Thank you! No, this shirt I had in my drawer and should have brought with me to the show. :)


So beautifully put, Kim. Especially about the unhindered communication stuff. That Amy, she is a smarty. I'm glad I got to see you, if even for a brief “caughtcha tweeting!” moment.


Such a great post, Kim. I love how open you are on your blog about your thought processes and ideas – you are so inspiring, dude.


Oh, and I also meant to say… do you have pictures of the inside of the train? I'd love to see what the sleeper and dining cars are like… Where did you hang out all day? In your car? Or in public areas? Did you get off the train at all at stops?

Kim Werker

I have a bit of video I'll edit together. The spaces were so tight, I
couldn't figure out how to photograph it well. We spent some time in
our bunk, as I like to think of it, and also lots of time in what they
called the Parlour Car. We only went to the dining car for meals. Most
stops were too short for us to leave the train, but we did get off a
couple of times.

On 21-Jan-09, at 8:23 PM, “Disqus” <notifications-


Cool. I loook forward to seeing the video.


I feel so bad. I saw you there talking to someone and had to run and never got to grab you say hello. I saw Stefanie, too, but I only yelled at her in passing. I got one day there and as far as your train ride is concerned, once I took that same train from Ventura County to San Jose, California, and it took us 14 hours (when driving, it takes about 6.5). Ugh. I hope your experience was way better. Too boot, they charged 13 bucks for a glass of wine in the dining car. Overall, I liked the experience, but was unhappy when I discovered that freight trains got the right of way and us passengers just needed to sit and wait even though we had our own deadlines!

On the way back, they called us and said that the train was about 10 hours delayed. We cancelled our return tickets and rented a car instead. I wish trains were more convenient. I hate airplanes.

Beautiful coastline, though?


You're shy!?

Kim Werker

Yes, it was a beautiful trip. And we ran right on time. Knowing it would
take so long was the most relaxing part about it. :)

Kim Werker

In a room full of people I don't know, me = wallflower. I'm working on it!

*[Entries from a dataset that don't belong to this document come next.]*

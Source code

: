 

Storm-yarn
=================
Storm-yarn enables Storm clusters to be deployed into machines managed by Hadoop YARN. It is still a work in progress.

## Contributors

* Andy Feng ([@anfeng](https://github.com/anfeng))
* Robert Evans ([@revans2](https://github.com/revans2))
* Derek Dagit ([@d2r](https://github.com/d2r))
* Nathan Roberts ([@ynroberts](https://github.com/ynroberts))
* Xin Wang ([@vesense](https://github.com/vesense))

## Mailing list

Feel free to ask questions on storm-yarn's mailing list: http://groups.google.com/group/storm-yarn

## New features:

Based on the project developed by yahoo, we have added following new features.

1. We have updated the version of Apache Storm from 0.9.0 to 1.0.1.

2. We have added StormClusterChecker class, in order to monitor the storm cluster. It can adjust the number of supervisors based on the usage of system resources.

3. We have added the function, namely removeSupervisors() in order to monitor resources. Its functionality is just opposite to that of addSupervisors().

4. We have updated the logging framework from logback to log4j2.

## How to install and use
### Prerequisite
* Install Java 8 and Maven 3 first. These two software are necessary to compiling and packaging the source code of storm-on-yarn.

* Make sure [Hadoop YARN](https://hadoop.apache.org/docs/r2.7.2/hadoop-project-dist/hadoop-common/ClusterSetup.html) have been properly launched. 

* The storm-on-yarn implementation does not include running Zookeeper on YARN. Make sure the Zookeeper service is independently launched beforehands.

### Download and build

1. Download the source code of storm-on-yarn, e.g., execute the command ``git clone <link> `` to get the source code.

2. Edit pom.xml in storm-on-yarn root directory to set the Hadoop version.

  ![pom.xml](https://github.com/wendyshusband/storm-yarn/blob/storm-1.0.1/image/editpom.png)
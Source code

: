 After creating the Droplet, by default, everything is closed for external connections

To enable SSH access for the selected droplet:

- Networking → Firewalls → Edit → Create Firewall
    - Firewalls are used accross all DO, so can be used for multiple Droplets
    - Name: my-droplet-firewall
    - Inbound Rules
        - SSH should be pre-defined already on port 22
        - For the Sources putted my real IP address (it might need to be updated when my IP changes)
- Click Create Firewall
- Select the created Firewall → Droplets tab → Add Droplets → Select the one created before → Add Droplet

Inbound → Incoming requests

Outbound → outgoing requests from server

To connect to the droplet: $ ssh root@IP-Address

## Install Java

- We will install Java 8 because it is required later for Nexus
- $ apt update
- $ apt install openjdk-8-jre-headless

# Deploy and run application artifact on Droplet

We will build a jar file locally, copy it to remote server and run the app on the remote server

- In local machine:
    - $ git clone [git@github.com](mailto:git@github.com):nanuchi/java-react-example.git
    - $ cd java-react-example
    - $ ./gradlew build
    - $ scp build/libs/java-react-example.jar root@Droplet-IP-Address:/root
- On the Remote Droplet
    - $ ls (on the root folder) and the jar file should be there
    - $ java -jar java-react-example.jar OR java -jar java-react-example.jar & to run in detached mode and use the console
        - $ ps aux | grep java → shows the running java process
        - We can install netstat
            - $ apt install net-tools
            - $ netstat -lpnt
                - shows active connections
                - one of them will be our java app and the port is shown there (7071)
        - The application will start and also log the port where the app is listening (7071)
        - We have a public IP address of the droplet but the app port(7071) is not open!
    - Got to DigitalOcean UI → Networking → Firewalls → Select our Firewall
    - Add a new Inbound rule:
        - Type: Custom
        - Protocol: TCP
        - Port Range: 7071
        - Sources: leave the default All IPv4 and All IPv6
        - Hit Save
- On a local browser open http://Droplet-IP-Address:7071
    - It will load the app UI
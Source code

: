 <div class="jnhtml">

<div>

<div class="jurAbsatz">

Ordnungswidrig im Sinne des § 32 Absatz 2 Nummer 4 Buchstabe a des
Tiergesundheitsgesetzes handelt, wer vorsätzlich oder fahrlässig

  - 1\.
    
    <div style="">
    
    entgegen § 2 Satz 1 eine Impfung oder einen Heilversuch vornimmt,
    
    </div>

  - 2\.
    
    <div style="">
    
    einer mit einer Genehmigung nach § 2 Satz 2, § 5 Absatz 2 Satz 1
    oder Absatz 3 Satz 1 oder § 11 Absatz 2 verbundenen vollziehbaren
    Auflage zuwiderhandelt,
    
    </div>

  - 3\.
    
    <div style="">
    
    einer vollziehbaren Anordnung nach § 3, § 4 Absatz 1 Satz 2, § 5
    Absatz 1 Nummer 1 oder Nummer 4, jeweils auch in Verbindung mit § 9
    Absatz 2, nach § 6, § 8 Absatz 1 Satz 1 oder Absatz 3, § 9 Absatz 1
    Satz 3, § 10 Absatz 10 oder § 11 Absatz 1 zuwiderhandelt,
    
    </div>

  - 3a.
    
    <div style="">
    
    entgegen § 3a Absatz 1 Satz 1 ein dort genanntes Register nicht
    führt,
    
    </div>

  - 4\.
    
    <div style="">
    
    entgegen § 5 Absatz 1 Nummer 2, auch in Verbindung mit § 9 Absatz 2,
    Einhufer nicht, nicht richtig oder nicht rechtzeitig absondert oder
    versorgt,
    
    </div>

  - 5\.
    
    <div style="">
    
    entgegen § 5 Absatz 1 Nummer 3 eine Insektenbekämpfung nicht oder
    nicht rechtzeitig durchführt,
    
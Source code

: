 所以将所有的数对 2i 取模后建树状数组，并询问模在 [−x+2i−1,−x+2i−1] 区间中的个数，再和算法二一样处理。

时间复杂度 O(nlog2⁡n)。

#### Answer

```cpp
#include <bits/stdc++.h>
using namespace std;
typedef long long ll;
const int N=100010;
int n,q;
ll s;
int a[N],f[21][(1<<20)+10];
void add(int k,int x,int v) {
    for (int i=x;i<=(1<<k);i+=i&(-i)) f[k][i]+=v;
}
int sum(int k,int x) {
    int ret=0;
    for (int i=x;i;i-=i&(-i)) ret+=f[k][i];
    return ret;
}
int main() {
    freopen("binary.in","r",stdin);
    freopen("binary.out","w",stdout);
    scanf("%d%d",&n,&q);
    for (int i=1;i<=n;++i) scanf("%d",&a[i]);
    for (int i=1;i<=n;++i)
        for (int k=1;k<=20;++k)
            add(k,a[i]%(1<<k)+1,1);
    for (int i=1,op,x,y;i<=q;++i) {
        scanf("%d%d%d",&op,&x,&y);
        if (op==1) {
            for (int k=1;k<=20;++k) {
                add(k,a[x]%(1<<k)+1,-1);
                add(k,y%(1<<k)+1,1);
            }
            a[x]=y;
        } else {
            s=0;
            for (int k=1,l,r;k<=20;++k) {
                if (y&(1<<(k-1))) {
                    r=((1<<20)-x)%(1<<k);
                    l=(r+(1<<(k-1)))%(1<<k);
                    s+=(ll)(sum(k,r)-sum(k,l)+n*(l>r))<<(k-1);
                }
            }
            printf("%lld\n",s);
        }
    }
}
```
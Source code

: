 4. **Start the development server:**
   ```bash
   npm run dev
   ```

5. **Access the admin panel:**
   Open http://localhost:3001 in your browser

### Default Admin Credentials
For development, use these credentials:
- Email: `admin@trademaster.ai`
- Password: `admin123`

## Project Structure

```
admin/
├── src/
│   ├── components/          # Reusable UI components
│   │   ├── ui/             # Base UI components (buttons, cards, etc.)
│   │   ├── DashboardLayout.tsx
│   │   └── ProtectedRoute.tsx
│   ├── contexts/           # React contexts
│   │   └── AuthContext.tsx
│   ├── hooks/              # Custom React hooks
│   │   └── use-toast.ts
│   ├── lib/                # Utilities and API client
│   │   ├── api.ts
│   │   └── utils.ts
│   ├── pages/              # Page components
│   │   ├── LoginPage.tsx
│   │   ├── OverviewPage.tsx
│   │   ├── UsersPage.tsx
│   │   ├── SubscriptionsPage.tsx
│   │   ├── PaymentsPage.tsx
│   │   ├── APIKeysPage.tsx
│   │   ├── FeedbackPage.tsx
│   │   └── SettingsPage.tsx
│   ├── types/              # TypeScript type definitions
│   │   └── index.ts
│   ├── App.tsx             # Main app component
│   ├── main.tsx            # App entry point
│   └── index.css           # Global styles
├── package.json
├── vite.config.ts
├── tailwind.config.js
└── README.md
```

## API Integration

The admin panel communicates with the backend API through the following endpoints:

Thought I'd say Hi, I'm a usual lurker. A train trip sounds like soo much fun. i haven't been on train since 2003 and never in the U.S. and TNNA sound great too.

Kim Werker

Thanks for speaking up, Nelly! The train and TNNA were both quite wonderful.
Do chime in again, eh?


Thought I'd say Hi, I'm a usual lurker. A train trip sounds like soo much fun. i haven't been on train since 2003 and never in the U.S. and TNNA sound great too.